Work to complete — Set down every entry exactly as given. Pictures are to be left out.

Entries provided —
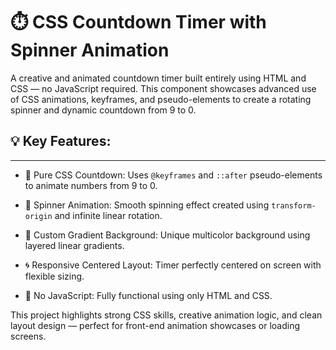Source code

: # ⏱️ CSS Countdown Timer with Spinner Animation
A creative and animated countdown timer built entirely using HTML and CSS — no JavaScript required. This component showcases advanced use of CSS animations, keyframes, and pseudo-elements to create a rotating spinner and dynamic countdown from 9 to 0.

## 💡 Key Features:
***
* 🎯 Pure CSS Countdown: Uses `@keyframes` and `::after` pseudo-elements to animate numbers from 9 to 0.

* 🔄 Spinner Animation: Smooth spinning effect created using `transform-origin` and infinite linear rotation.

* 🎨 Custom Gradient Background: Unique multicolor background using layered linear gradients.

* 🌀 Responsive Centered Layout: Timer perfectly centered on screen with flexible sizing.

* 🚫 No JavaScript: Fully functional using only HTML and CSS.

This project highlights strong CSS skills, creative animation logic, and clean layout design — perfect for front-end animation showcases or loading screens.
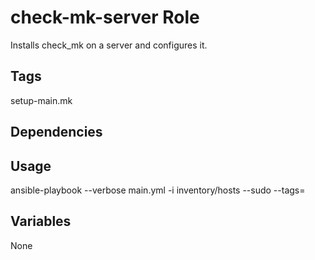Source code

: # check-mk-server Role

Installs check_mk on a server and configures it.

## Tags

setup-main.mk

## Dependencies

## Usage

ansible-playbook --verbose main.yml -i inventory/hosts --sudo --tags=

## Variables

None
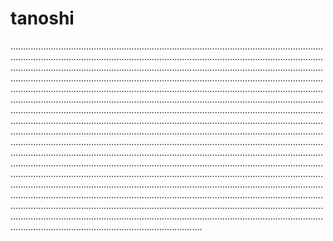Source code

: # tanoshi

........................................................................................................................................................................................................................................................................................................................................................................................................................................................................................................................................................................................................................................................................................................................................................................................................................................................................................................................................................................................................................................................................................................................................................................................................................................................................................................................................................................................................................................................................................................................................................................................................................................................................................................................................................................................................................................................................................................................................................................................................................................................................................................................................................................................................................................................................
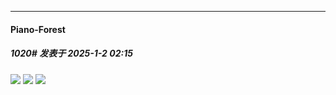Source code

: ﻿
*****

####  Piano-Forest  
##### 1020#       发表于 2025-1-2 02:15

<img src="https://p.sda1.dev/21/fd046aadf71212310547498e78f8726d/20250102_020710.jpg" referrerpolicy="no-referrer">
<img src="https://p.sda1.dev/21/721314bd8509568540c24dd301a17812/20250102_020653.jpg" referrerpolicy="no-referrer">
<img src="https://p.sda1.dev/21/b83c8a8f4942142083d59f04b7892c51/20250102_020704.jpg" referrerpolicy="no-referrer">

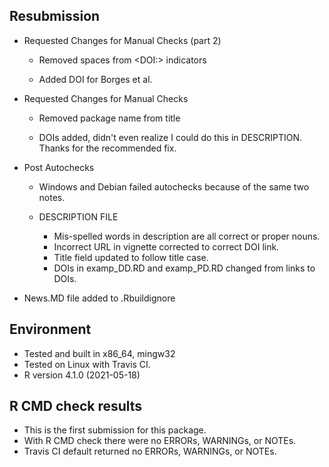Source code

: ## Resubmission

-   Requested Changes for Manual Checks (part 2)

    -   Removed spaces from \<DOI:\> indicators

    -   Added DOI for Borges et al.

-   Requested Changes for Manual Checks

    -   Removed package name from title

    -   DOIs added, didn't even realize I could do this in DESCRIPTION. Thanks for the recommended fix.

-   Post Autochecks

    -   Windows and Debian failed autochecks because of the same two notes.

    -   DESCRIPTION FILE

        -   Mis-spelled words in description are all correct or proper nouns.
        -   Incorrect URL in vignette corrected to correct DOI link.
        -   Title field updated to follow title case.
        -   DOIs in examp_DD.RD and examp_PD.RD changed from links to DOIs.

-   News.MD file added to .Rbuildignore

## Environment

-   Tested and built in x86_64, mingw32
-   Tested on Linux with Travis CI.
-   R version 4.1.0 (2021-05-18)

## R CMD check results

-   This is the first submission for this package.
-   With R CMD check there were no ERRORs, WARNINGs, or NOTEs.
-   Travis CI default returned no ERRORs, WARNINGs, or NOTEs.
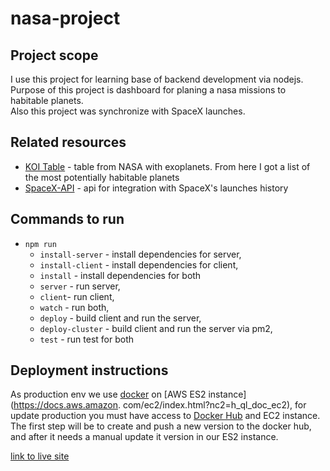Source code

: # nasa-project

## Project scope

I use this project for learning base of backend development via nodejs.
Purpose of this project is dashboard for planing a nasa missions to habitable planets.  
Also this project was synchronize with SpaceX launches.

## Related resources

- [KOI Table](https://exoplanetarchive.ipac.caltech.edu/cgi-bin/TblView/nph-tblView?app=ExoTbls&config=cumulative) - table from NASA with exoplanets. From here I got a list of the most potentially habitable planets
- [SpaceX-API](https://github.com/r-spacex/SpaceX-API) - api for integration with SpaceX's launches history

## Commands to run

- `npm run`
  - `install-server` - install dependencies for server,
  - `install-client` - install dependencies for client,
  - `install` - install dependencies for both
  - `server` - run server,
  - `client`- run client,
  - `watch` - run both,
  - `deploy` - build client and run the server,
  - `deploy-cluster` - build client and run the server via pm2,
  - `test` - run test for both

## Deployment instructions

As production env we use [docker](https://www.docker.com/) on [AWS ES2 instance](https://docs.aws.amazon.
com/ec2/index.html?nc2=h_ql_doc_ec2), for update production you must have access to [Docker Hub](https://docs.docker.com/docker-hub/) and EC2 instance. The first step will be to create and push a new version to the docker hub, and after it needs a manual update it version in our ES2 instance.

[link to live site](http://3.131.38.219:8000/)
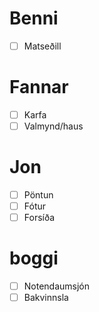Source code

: # Benni
- [ ] Matseðill

# Fannar
- [ ] Karfa
- [ ] Valmynd/haus

# Jon
- [ ] Pöntun
- [ ] Fótur
- [ ] Forsíða

# boggi
- [ ] Notendaumsjón  
- [ ] Bakvinnsla
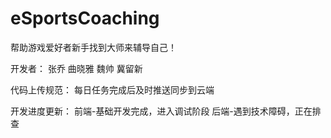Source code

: # eSportsCoaching

帮助游戏爱好者新手找到大师来辅导自己！

开发者：
张乔
曲晓雅
魏帅
冀留新

代码上传规范：
每日任务完成后及时推送同步到云端

开发进度更新：
前端-基础开发完成，进入调试阶段
后端-遇到技术障碍，正在排查
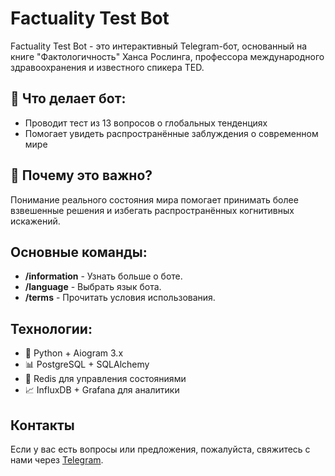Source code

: # Factuality Test Bot

Factuality Test Bot - это интерактивный Telegram-бот, основанный на книге "Фактологичность" Ханса Рослинга, профессора международного здравоохранения и известного спикера TED.


## 🎯 Что делает бот:
- Проводит тест из 13 вопросов о глобальных тенденциях
- Помогает увидеть распространённые заблуждения о современном мире


## 🤔 Почему это важно?
Понимание реального состояния мира помогает принимать более взвешенные решения и избегать распространённых когнитивных искажений.


## Основные команды:
- **/information** - Узнать больше о боте.
- **/language** - Выбрать язык бота.
- **/terms** - Прочитать условия использования.


## Технологии:
- 🐍 Python + Aiogram 3.x
- 📊 PostgreSQL + SQLAlchemy
- 🔄 Redis для управления состояниями
- 📈 InfluxDB + Grafana для аналитики


## Контакты
Если у вас есть вопросы или предложения, пожалуйста, свяжитесь с нами через [Telegram](https://t.me/van4956).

Task answer —
Source code

: # ⏱️ CSS Countdown Timer with Spinner Animation
A creative and animated countdown timer built entirely using HTML and CSS — no JavaScript required. This component showcases advanced use of CSS animations, keyframes, and pseudo-elements to create a rotating spinner and dynamic countdown from 9 to 0.

## 💡 Key Features:
***
* 🎯 Pure CSS Countdown: Uses `@keyframes` and `::after` pseudo-elements to animate numbers from 9 to 0.

* 🔄 Spinner Animation: Smooth spinning effect created using `transform-origin` and infinite linear rotation.

* 🎨 Custom Gradient Background: Unique multicolor background using layered linear gradients.

* 🌀 Responsive Centered Layout: Timer perfectly centered on screen with flexible sizing.

* 🚫 No JavaScript: Fully functional using only HTML and CSS.

This project highlights strong CSS skills, creative animation logic, and clean layout design — perfect for front-end animation showcases or loading screens.
Source code

: # check-mk-server Role

Installs check_mk on a server and configures it.

## Tags

setup-main.mk

## Dependencies

## Usage

ansible-playbook --verbose main.yml -i inventory/hosts --sudo --tags=

## Variables

None
Source code

: # tanoshi

........................................................................................................................................................................................................................................................................................................................................................................................................................................................................................................................................................................................................................................................................................................................................................................................................................................................................................................................................................................................................................................................................................................................................................................................................................................................................................................................................................................................................................................................................................................................................................................................................................................................................................................................................................................................................................................................................................................................................................................................................................................................................................................................................................................................................................................................................
Source code

: ﻿
*****

####  Piano-Forest  
##### 1020#       发表于 2025-1-2 02:15

<img src="https://p.sda1.dev/21/fd046aadf71212310547498e78f8726d/20250102_020710.jpg" referrerpolicy="no-referrer">
<img src="https://p.sda1.dev/21/721314bd8509568540c24dd301a17812/20250102_020653.jpg" referrerpolicy="no-referrer">
<img src="https://p.sda1.dev/21/b83c8a8f4942142083d59f04b7892c51/20250102_020704.jpg" referrerpolicy="no-referrer">

Source code

: ## Resubmission

-   Requested Changes for Manual Checks (part 2)

    -   Removed spaces from \<DOI:\> indicators

    -   Added DOI for Borges et al.

-   Requested Changes for Manual Checks

    -   Removed package name from title

    -   DOIs added, didn't even realize I could do this in DESCRIPTION. Thanks for the recommended fix.

-   Post Autochecks

    -   Windows and Debian failed autochecks because of the same two notes.

    -   DESCRIPTION FILE

        -   Mis-spelled words in description are all correct or proper nouns.
        -   Incorrect URL in vignette corrected to correct DOI link.
        -   Title field updated to follow title case.
        -   DOIs in examp_DD.RD and examp_PD.RD changed from links to DOIs.

-   News.MD file added to .Rbuildignore

## Environment

-   Tested and built in x86_64, mingw32
-   Tested on Linux with Travis CI.
-   R version 4.1.0 (2021-05-18)

## R CMD check results

-   This is the first submission for this package.
-   With R CMD check there were no ERRORs, WARNINGs, or NOTEs.
-   Travis CI default returned no ERRORs, WARNINGs, or NOTEs.
Source code

: # nasa-project

## Project scope

I use this project for learning base of backend development via nodejs.
Purpose of this project is dashboard for planing a nasa missions to habitable planets.  
Also this project was synchronize with SpaceX launches.

## Related resources

- [KOI Table](https://exoplanetarchive.ipac.caltech.edu/cgi-bin/TblView/nph-tblView?app=ExoTbls&config=cumulative) - table from NASA with exoplanets. From here I got a list of the most potentially habitable planets
- [SpaceX-API](https://github.com/r-spacex/SpaceX-API) - api for integration with SpaceX's launches history

## Commands to run

- `npm run`
  - `install-server` - install dependencies for server,
  - `install-client` - install dependencies for client,
  - `install` - install dependencies for both
  - `server` - run server,
  - `client`- run client,
  - `watch` - run both,
  - `deploy` - build client and run the server,
  - `deploy-cluster` - build client and run the server via pm2,
  - `test` - run test for both

## Deployment instructions

As production env we use [docker](https://www.docker.com/) on [AWS ES2 instance](https://docs.aws.amazon.
com/ec2/index.html?nc2=h_ql_doc_ec2), for update production you must have access to [Docker Hub](https://docs.docker.com/docker-hub/) and EC2 instance. The first step will be to create and push a new version to the docker hub, and after it needs a manual update it version in our ES2 instance.

[link to live site](http://3.131.38.219:8000/)
Source code

: # Benni
- [ ] Matseðill

# Fannar
- [ ] Karfa
- [ ] Valmynd/haus

# Jon
- [ ] Pöntun
- [ ] Fótur
- [ ] Forsíða

# boggi
- [ ] Notendaumsjón  
- [ ] Bakvinnsla
Source code

: # eSportsCoaching

帮助游戏爱好者新手找到大师来辅导自己！

开发者：
张乔
曲晓雅
魏帅
冀留新

代码上传规范：
每日任务完成后及时推送同步到云端

开发进度更新：
前端-基础开发完成，进入调试阶段
后端-遇到技术障碍，正在排查
Source code

: # Factuality Test Bot

Factuality Test Bot - это интерактивный Telegram-бот, основанный на книге "Фактологичность" Ханса Рослинга, профессора международного здравоохранения и известного спикера TED.


## 🎯 Что делает бот:
- Проводит тест из 13 вопросов о глобальных тенденциях
- Помогает увидеть распространённые заблуждения о современном мире


## 🤔 Почему это важно?
Понимание реального состояния мира помогает принимать более взвешенные решения и избегать распространённых когнитивных искажений.


## Основные команды:
- **/information** - Узнать больше о боте.
- **/language** - Выбрать язык бота.
- **/terms** - Прочитать условия использования.


## Технологии:
- 🐍 Python + Aiogram 3.x
- 📊 PostgreSQL + SQLAlchemy
- 🔄 Redis для управления состояниями
- 📈 InfluxDB + Grafana для аналитики


## Контакты
Если у вас есть вопросы или предложения, пожалуйста, свяжитесь с нами через [Telegram](https://t.me/van4956).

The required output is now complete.